More Good and Bad Machine Learning Uses

Ben Ashby · September 4, 2024

In my previous post, I discussed the capabilities and limitations of artificial intelligence (AI) and machine learning (ML). I mentioned that AI is good at fast and automatic tasks but struggles with slow and deliberate ones. In this post, I will explore more examples of good and bad uses of machine learning.

Example of something that AI and Machine Learning is well suited for is taking a picture of the road in front of your car, possibly along with Lidar and Radar data, and determine the position of vehicles in front of you. This is a fast and automatic task that AI excels at.

And example of something related to autonomous driving that AI and Machine Learning would not be good at is understanding the intent of some who is gesturing to you in front of your car. For example, a constrcutor worker waving you down to stop, a hitchhiker waving you down to pick them up, or a cycling who is signaling their intent to execute a turn. An image of each of these examples woould be a picture of person making a similar hand gesture, but AI would not be able to understand the context and intent of the person in the picture. We as humans can draw on a lifetime of experience to understand the context and intent of the person in the picture, but AI would not be able to do this.

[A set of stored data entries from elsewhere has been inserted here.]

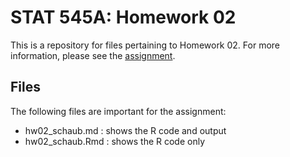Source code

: # STAT 545A: Homework 02
This is a repository for files pertaining to Homework 02.
For more information, please see the 
[assignment](http://stat545.com/Classroom/assignments/hw02/hw02.html).

## Files
The following files are important for the assignment:
- hw02_schaub.md : shows the R code and output
- hw02_schaub.Rmd : shows the R code only
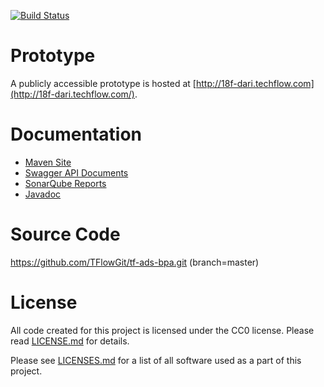 [![Build Status](http://18f-dari.techflow.com/jenkins/job/tf-ads-bpa-build/badge/icon)](http://18f-dari.techflow.com/jenkins/job/tf-ads-bpa-build/)

# Prototype

A publicly accessible prototype is hosted at
[http://18f-dari.techflow.com](http://18f-dari.techflow.com/).

# Documentation

* [Maven Site](http://tflowgit.github.io/tf-ads-bpa/1.0-SNAPSHOT/)
* [Swagger API Documents](http://18f-dari.techflow.com/swagger/)
* [SonarQube Reports](http://18f-dari.techflow.com/sonarqube/dashboard/index/1)
* [Javadoc](http://tflowgit.github.io/tf-ads-bpa/1.0-SNAPSHOT/apidocs/index.html)

# Source Code

https://github.com/TFlowGit/tf-ads-bpa.git (branch=master)

# License

All code created for this project is licensed under the CC0
license. Please read [LICENSE.md](LICENSE.md) for details.

Please see [LICENSES.md](LICENSES.md) for a list of all software used
as a part of this project.
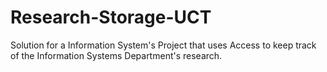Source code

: # Research-Storage-UCT
Solution for a Information System's Project that uses Access to keep track of the Information Systems Department's research.
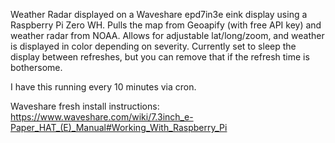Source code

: Weather Radar displayed on a Waveshare epd7in3e eink display using a Raspberry Pi Zero WH. Pulls the map from Geoapify (with free API key) and weather radar from NOAA. Allows for adjustable lat/long/zoom, and weather is displayed in color depending on severity. Currently set to sleep the display between refreshes, but you can remove that if the refresh time is bothersome.

I have this running every 10 minutes via cron.

Waveshare fresh install instructions:
https://www.waveshare.com/wiki/7.3inch_e-Paper_HAT_(E)_Manual#Working_With_Raspberry_Pi
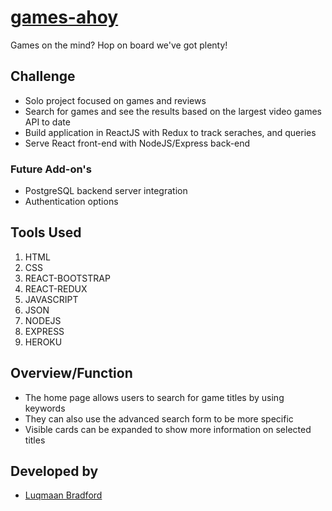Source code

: # [games-ahoy](https://lr-games-ahoy.herokuapp.com/)

Games on the mind? Hop on board we've got plenty!

## Challenge
- Solo project focused on games and reviews
- Search for games and see the results based on the largest video games API to date
- Build application in ReactJS with Redux to track seraches, and queries
- Serve React front-end with NodeJS/Express back-end

### Future Add-on's
- PostgreSQL backend server integration
- Authentication options

## Tools Used
1. HTML
1. CSS
1. REACT-BOOTSTRAP
1. REACT-REDUX
1. JAVASCRIPT
1. JSON
1. NODEJS
1. EXPRESS
1. HEROKU


## Overview/Function
- The home page allows users to search for game titles by using keywords
- They can also use the advanced search form to be more specific
- Visible cards can be expanded to show more information on selected titles

## Developed by
- [Luqmaan Bradford](https://logrythmic.github.io/portfolio/)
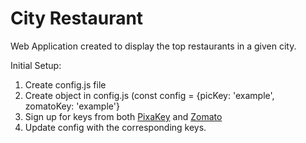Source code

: # City Restaurant

Web Application created to display the top restaurants in a given city.

Initial Setup:

1. Create config.js file
2. Create object in config.js (const config = {picKey: 'example', zomatoKey: 'example'}
3. Sign up for keys from both [PixaKey](https://pixabay.com/service/about/api/) and [Zomato](https://developers.zomato.com/api)
4. Update config with the corresponding keys.
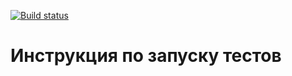 
[![Build status](https://ci.appveyor.com/api/projects/status/s1rsomqpf6ovvoct?svg=true)](https://ci.appveyor.com/project/ArRomanov/netology-test-task)


# Инструкция по запуску тестов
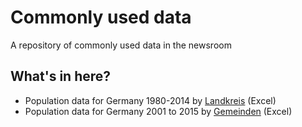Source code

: # Commonly used data
A repository of commonly used data in the newsroom 

## What's in here? 


* Population data for Germany 1980-2014 by [Landkreis](https://github.com/correctiv/commonly-used-data/tree/master/landkreis) (Excel)
* Population data for Germany 2001 to 2015 by [Gemeinden](https://github.com/correctiv/commonly-used-data/tree/master/gemeinden) (Excel)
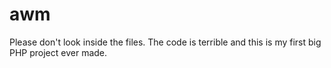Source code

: # awm
Please don't look inside the files. The code is terrible and this is my first big PHP project ever made.
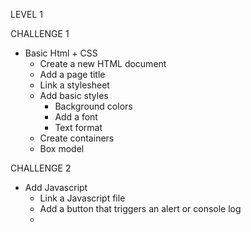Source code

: 

LEVEL 1

CHALLENGE 1
- Basic Html + CSS
    - Create a new HTML document
    - Add a page title
    - Link a stylesheet
    - Add basic styles
        - Background colors
        - Add a font
        - Text format
    - Create containers
    - Box model

CHALLENGE 2
- Add Javascript
    - Link a Javascript file
    - Add a button that triggers an alert or console log
    - 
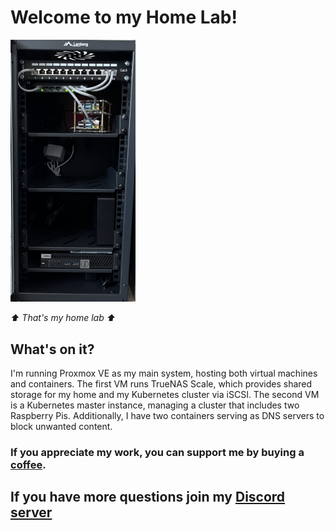 # Welcome to my Home Lab!

<img src="./assets/IMG_7624.JPG" alt="homelab" style="width:200px">

_⬆️ That's my home lab ⬆️_

## What's on it?

I'm running Proxmox VE as my main system, hosting both virtual machines and containers. The first VM runs TrueNAS Scale, which provides shared storage for my home and my Kubernetes cluster via iSCSI. The second VM is a Kubernetes master instance, managing a cluster that includes two Raspberry Pis. Additionally, I have two containers serving as DNS servers to block unwanted content.

### If you appreciate my work, you can support me by buying a [coffee](https://buycoffee.to/deejayadi).

## If you have more questions join my [Discord server](https://discord.gg/TWpnuKnjsX)
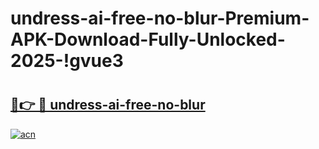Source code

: # undress-ai-free-no-blur-Premium-APK-Download-Fully-Unlocked-2025-!gvue3

# <h2><a href="https://tl9sek.esa.edu.pl?title=undress-ai-free-no-blur&ref=gvue3">🔗👉 🔴 undress-ai-free-no-blur</a></h2>

[![acn](https://github.com/user-attachments/assets/0f9c940e-d8b0-45ae-aac7-cd30a18b3e1c)](https://tl9sek.esa.edu.pl?title=undress-ai-free-no-blur&ref=gvue3)

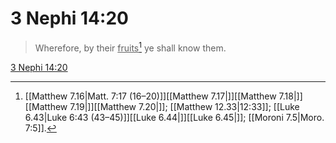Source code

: # 3 Nephi 14:20

> Wherefore, by their <u>fruits</u>[^a] ye shall know them.

[3 Nephi 14:20](https://www.churchofjesuschrist.org/study/scriptures/bofm/3-ne/14?lang=eng&id=p20#p20)


[^a]: [[Matthew 7.16|Matt. 7:17 (16–20)]][[Matthew 7.17|]][[Matthew 7.18|]][[Matthew 7.19|]][[Matthew 7.20|]]; [[Matthew 12.33|12:33]]; [[Luke 6.43|Luke 6:43 (43–45)]][[Luke 6.44|]][[Luke 6.45|]]; [[Moroni 7.5|Moro. 7:5]].  

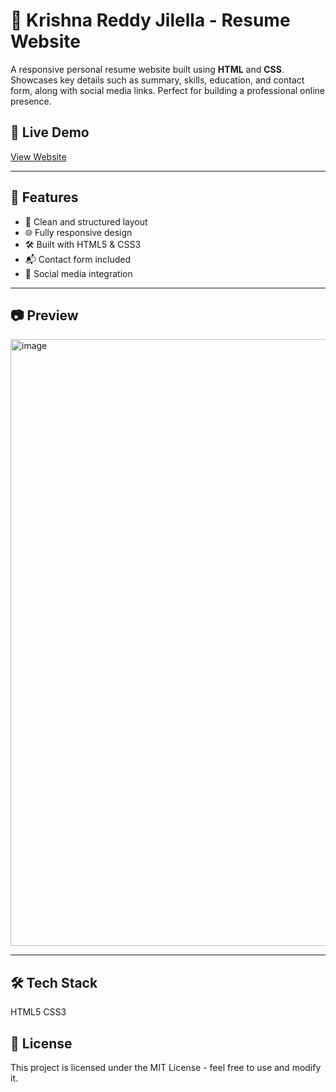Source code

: # 💼 Krishna Reddy Jilella - Resume Website

A responsive personal resume website built using **HTML** and **CSS**. Showcases key details such as summary, skills, education, and contact form, along with social media links. Perfect for building a professional online presence.

## 🔗 Live Demo
[View Website](https://shiny-boba-fbf3f0.netlify.app/)  


---

## 🚀 Features

- 📄 Clean and structured layout
- 🌐 Fully responsive design
- 🛠️ Built with HTML5 & CSS3
- 📬 Contact form included
- 🔗 Social media integration

---

## 📷 Preview

<img width="1900" height="971" alt="image" src="https://github.com/user-attachments/assets/1446ac17-5d6e-4345-9bc8-66156a2e6411" /> 


---

## 🛠 Tech Stack
HTML5
CSS3

## 📄 License
This project is licensed under the MIT License - feel free to use and modify it.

Another example of where AI and Machine Learning can fall short is when it is asked to do an A -> B mapping on a piece of data that has different variables than the data that it has been trained on. For example, if an autonomous driving AI was trained on 10 thousand images of SUVs and then asked to identify a vehicle in front of it that is a motorcycle, it would not be able to do this. In the medical space, if an AI is trained on thousand clean and high resolution chest x-rays and then given an x-ray that is at a different angle or perhaps has a scratch on it, the AI would not be able to properly map the data to the correct output. A human would be able to use their intuition and experience to know what pieces of the input are irrelevant, such as a scratch on a xray, and disregard it when making a diagnosis. AI would not be able to do this.